While new scholarships, including a $1 million 125th Anniversary scholarship, are scheduled to be announced to students next week, Murphy said that CA salaries, as far as she knows, are not part of the budget plan.
“The college is working hard on all issues related to student funding and is committed to including equitable packages that will include financial aid, course assistant salary, and the like,” she said. “It works diligently day in and day out to accomplish that, and I am a part of those conversations, but whether or not this is directly going to come from fundraising or not remains to be seen.”
She added that as TC brings in additional resources, such as student or faculty support, the overall budget might be positively affected.
“These resources could alleviate the budget and put us in a more stable position to make other kinds of budget decisions,” she said.
James and Baldwin described various plans that are underway for doctoral and master’s degree candidates, which include a dissertation fellowship for advanced, full-time doctoral students to cover course costs and their dissertations, and support for faculty who are editors of peer-reviewed journals.
James also said the Provost’s Investment Fund, which gives innovation grants to faculty, can help. Part of this is the Course Staffing Model, an effort to create a TA position at TC.
“We’re using a group of faculty and students to flesh out what a teaching assistant model can look like at TC, which is a professional school,” James said. “We are doing that so we can begin channeling funds into it for full doctoral funding and are building off a system that can make that work, because a TA at TC will look very different from a TA at Columbia. We have to figure that, so we’re doing that right now.”
Room for improvement
Souleles said that during his work on the study, the opportunities for communication between students and administrators have grown, but there is still room for improvement.
“I really advocate the idea for shared governance, and the administration has been supportive and has spent time talking with us, which is nice, so it hasn’t been a fight,” Souleles said.
Cox said that the senate was able to receive permission from trustees to form a board of trustees budget committee consisting of students to address how to organize the budget. He noted that part of the reason for the institutional affairs committee’s project is to involve students—a goal which corresponds to the desired end product of Soulele’s and the institutional affairs committee’s study.
Cox also said he is looking at TC’s Faculty Executive Committee to release a resolution saying CAs and adjuncts are not being fairly compensated.
“It would reveal that it would be in the best interest for all involved to give a significant raise to those individuals,” he said.
Baldwin said the initiative is an interesting exercise in spurring conversation and revealing the differences between what information the administrators have and what the students and faculty of TC have.

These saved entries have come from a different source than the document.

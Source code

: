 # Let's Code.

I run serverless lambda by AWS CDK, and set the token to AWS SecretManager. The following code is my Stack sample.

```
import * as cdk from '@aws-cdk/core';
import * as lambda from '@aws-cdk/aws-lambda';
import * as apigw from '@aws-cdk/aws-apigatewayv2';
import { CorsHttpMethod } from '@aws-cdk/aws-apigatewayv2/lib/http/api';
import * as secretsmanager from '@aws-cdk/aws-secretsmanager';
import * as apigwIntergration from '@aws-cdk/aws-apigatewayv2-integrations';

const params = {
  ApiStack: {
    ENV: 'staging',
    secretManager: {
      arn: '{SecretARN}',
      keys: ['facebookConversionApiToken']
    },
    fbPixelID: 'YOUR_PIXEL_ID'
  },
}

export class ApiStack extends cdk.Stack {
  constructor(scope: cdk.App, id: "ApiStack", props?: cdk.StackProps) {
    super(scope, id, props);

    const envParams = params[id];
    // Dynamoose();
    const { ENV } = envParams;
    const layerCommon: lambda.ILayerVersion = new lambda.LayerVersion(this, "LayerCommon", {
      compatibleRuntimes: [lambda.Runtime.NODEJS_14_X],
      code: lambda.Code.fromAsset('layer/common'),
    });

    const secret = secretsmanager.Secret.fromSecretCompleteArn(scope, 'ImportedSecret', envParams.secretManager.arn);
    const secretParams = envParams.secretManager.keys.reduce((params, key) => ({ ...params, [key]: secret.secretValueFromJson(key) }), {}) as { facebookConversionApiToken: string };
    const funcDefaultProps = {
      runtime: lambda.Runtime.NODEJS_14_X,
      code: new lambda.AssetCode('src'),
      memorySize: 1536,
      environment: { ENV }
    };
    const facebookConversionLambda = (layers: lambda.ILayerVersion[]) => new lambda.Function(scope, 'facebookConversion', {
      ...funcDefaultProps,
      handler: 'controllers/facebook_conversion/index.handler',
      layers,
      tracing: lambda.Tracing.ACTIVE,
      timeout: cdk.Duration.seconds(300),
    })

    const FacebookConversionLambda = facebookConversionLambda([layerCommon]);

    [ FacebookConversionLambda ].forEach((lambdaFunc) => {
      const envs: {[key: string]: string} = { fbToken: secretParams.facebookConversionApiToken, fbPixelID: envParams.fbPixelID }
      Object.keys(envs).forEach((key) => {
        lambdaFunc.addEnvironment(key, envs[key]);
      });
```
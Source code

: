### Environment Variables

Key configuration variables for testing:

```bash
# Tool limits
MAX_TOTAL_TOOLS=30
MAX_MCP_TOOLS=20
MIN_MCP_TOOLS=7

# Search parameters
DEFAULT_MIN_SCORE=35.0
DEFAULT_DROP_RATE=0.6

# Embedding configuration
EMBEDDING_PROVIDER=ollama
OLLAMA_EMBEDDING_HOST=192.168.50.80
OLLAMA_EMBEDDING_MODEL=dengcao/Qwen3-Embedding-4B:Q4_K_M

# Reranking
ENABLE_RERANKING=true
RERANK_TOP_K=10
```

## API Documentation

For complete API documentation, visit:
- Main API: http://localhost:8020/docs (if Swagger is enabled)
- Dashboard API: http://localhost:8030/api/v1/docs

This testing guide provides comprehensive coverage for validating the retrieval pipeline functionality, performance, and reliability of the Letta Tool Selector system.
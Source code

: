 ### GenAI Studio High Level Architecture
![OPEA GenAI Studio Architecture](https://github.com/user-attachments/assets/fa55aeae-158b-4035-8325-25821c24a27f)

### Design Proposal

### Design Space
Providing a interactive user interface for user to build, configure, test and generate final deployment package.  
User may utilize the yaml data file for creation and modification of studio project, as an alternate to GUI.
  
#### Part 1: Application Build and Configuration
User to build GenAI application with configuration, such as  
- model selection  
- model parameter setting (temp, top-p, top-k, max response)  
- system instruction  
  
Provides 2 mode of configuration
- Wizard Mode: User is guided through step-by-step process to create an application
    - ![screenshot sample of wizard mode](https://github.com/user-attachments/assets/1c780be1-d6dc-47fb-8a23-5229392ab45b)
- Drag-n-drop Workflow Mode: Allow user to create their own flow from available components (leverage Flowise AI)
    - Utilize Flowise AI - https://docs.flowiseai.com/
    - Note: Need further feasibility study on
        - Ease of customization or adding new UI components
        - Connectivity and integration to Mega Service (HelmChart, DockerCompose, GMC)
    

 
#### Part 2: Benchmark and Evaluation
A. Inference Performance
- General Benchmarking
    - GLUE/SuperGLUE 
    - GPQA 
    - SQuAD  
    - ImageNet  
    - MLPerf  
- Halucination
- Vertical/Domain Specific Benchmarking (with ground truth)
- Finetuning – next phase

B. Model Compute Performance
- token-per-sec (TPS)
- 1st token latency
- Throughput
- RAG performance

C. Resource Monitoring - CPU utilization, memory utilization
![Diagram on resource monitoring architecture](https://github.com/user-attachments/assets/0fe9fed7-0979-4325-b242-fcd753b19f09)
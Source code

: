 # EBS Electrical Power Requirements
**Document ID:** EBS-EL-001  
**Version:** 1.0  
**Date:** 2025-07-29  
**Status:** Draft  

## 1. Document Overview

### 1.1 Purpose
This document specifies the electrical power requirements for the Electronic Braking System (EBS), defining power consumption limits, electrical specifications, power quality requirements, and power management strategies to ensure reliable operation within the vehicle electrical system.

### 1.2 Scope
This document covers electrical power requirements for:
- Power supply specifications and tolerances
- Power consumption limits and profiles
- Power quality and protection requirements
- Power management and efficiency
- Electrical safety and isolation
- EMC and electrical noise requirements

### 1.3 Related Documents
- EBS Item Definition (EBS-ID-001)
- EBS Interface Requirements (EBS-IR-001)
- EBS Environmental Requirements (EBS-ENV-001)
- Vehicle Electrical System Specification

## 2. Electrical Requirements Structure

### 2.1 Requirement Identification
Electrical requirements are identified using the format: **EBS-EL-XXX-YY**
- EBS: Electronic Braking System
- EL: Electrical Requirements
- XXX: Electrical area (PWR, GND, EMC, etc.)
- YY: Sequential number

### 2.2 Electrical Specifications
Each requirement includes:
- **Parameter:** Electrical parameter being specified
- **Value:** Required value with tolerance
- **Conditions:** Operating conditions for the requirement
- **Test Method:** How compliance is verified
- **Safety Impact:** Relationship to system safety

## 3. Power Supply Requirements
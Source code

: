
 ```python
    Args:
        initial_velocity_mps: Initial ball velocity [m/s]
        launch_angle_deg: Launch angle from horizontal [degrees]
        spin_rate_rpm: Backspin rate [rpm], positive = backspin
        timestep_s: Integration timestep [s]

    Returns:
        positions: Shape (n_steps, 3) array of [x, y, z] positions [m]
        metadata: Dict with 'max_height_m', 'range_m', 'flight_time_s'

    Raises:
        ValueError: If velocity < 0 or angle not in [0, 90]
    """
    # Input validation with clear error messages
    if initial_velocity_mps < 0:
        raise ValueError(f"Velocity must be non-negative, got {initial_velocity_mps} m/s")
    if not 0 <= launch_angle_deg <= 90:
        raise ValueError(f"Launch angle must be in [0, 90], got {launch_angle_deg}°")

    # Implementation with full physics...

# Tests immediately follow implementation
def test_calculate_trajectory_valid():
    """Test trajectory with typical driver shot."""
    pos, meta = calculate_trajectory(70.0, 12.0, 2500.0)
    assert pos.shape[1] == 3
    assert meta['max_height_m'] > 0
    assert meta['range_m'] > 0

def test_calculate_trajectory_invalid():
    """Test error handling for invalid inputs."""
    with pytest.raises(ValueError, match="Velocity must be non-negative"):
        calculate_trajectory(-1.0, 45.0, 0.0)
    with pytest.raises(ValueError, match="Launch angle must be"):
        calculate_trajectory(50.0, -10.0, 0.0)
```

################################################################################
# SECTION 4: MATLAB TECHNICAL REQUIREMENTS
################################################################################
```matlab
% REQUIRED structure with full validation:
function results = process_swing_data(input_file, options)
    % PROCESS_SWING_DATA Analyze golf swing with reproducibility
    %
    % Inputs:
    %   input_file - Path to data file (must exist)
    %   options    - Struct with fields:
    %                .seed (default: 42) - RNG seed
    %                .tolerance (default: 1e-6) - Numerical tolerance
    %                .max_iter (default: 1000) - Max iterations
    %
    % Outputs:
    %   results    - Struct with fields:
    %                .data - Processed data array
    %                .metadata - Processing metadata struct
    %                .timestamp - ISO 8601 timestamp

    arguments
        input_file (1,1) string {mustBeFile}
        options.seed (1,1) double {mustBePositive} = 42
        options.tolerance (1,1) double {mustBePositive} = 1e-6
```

“The picture both on the revenue side and the expense side is much more complex and detailed than the summaries that they were taking a look at,” he said. “So, if you’re trying to have a conversation about staffing levels and levels of investment for different parts of the college, it’s important to know that when the college distributes a budget report as part of a conversation, the categories are consolidated rather than disaggregated.”
Nonetheless, Baldwin said he found the students’ efforts inspiring.
“The senior staff and colleagues with whom I’ve talked about it thinks that the spirit in which it is engaged was very refreshing, open, collegial, and cooperative, and I enjoyed that,” he said.
Correction: A previous version of this article misstated the people interviewed in the study. 31 members of various TC budget offices were interviewed, not 40 students. Spectator regrets the error.